● **WHAT TO WORK ON**
Nothing below is to be printed except the lines between the line holding "- Figure 1: [exRNAQC004" and the line holding "- Figure 2: [exRNAQC020", inclusive, each exactly as it appears.

[[ SUPPLIED DATA open ]]

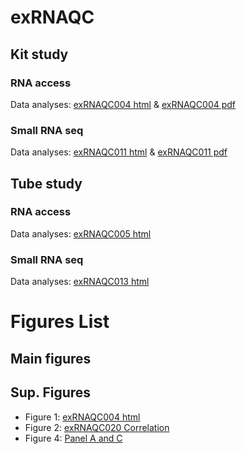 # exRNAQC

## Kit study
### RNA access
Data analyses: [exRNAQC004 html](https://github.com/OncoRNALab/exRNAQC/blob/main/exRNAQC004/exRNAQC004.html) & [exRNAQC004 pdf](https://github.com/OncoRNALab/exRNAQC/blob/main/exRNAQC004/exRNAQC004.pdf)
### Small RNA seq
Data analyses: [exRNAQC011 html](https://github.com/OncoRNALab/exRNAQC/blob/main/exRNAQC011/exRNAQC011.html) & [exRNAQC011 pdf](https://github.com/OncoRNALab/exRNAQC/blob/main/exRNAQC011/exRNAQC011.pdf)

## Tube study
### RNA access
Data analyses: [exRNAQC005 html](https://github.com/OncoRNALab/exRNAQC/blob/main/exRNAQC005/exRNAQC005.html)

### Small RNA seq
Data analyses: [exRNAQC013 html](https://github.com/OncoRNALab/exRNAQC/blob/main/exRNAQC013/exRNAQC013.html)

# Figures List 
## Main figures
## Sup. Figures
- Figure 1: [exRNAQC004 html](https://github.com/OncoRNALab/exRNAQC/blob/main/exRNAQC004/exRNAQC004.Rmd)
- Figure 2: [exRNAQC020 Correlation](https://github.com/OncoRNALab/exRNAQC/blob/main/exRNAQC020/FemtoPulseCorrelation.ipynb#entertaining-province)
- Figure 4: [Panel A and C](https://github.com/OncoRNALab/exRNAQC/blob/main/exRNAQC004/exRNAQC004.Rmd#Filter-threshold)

[[ SUPPLIED DATA closed ]]

● **EXERCISE RESPONSE**
- Figure 1: [exRNAQC004 html](https://github.com/OncoRNALab/exRNAQC/blob/main/exRNAQC004/exRNAQC004.Rmd)
- Figure 2: [exRNAQC020 Correlation](https://github.com/OncoRNALab/exRNAQC/blob/main/exRNAQC020/FemtoPulseCorrelation.ipynb#entertaining-province)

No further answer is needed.